The two examples mentioned belong in the first category: they come with human existence and cannot (though management theory wishes to makes us believe they could) be eliminated. There are others though, which are simply opposites, like “centralisation” and “decentralisation”. These are not existential, hence the price to remain in one position is relatively small. Organisations (and managers with them) respond by oscillating between these extremes, at variable periods. For the de/centralisation example, the period I observed is about 5-7 years for multi-national companies: every 5 years or so, the price paid for a centralised structure (bureaucracy, lack of market and customer focus, corporate overheads etc.) are felt painfully, and the organisation swings back to the opposite extreme. When decentralisation is complete, its effects are also felt painfully after a while (lack of control, fragmentation, communication costs etc.).

I tend to think that “ir-/responsibility”, or rather “responsible” vs. “irresponsible” behaviour, at least on the level of the individual, is another paradox-pair belonging in the “existential” category.

Now, a possible comment, especially if you know about the theory and practice of existential psychotherapy and philosophy (closely linked) is: what’s so special about managers – every human lives with existential paradox! – The interesting is, that in the world of management, paradox is not supposed to exist. Where it exists, it is supposed to be ruled out, defeated systematically by force and by the changing nature of business. This, of course, is essentially based on a positivist approach to human nature. It fails in business as in the world outside of business. Nevertheless, it is a strongly espoused theory of behaviour and the nature of business.
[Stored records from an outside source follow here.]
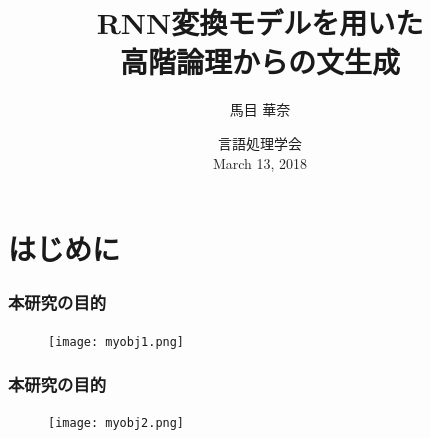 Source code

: \documentclass[dvipdfmx]{beamer}
\title{RNN変換モデルを用いた\\高階論理からの文生成}
\author[]{馬目 華奈}
\institute{お茶の水女子大学 戸次研究室}
\date{
言語処理学会\\
March 13, 2018}
\begin{document}
\begin{frame}
  \titlepage
\end{frame}



\section{はじめに}
\begin{frame}
\frametitle{本研究の目的}
\begin{center}
\begin{figure}[h]
	\texttt{[image: myobj1.png]}
        \label{fig:myobj1}
\end{figure}
\end{center}
\end{frame}

\begin{frame}
\frametitle{本研究の目的}
\begin{center}
\begin{figure}[h]
	\texttt{[image: myobj2.png]}
        \label{fig:myobj2}
\end{figure}
\end{center}
\end{frame}
\end{document}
What’s the remedy – if any? There isn’t one if you want to get rid of paradox. This is where my thought touches upon C G Jung’s concept of a “shadow”. All you can hope to do is become(more) aware of the power of paradox, and try to balance the opposites as well as you can. Now: a practical, useful concept of “responsibility” ought to include this awareness and techniques, or methods, for helping managers keep their balance in the presence of paradox.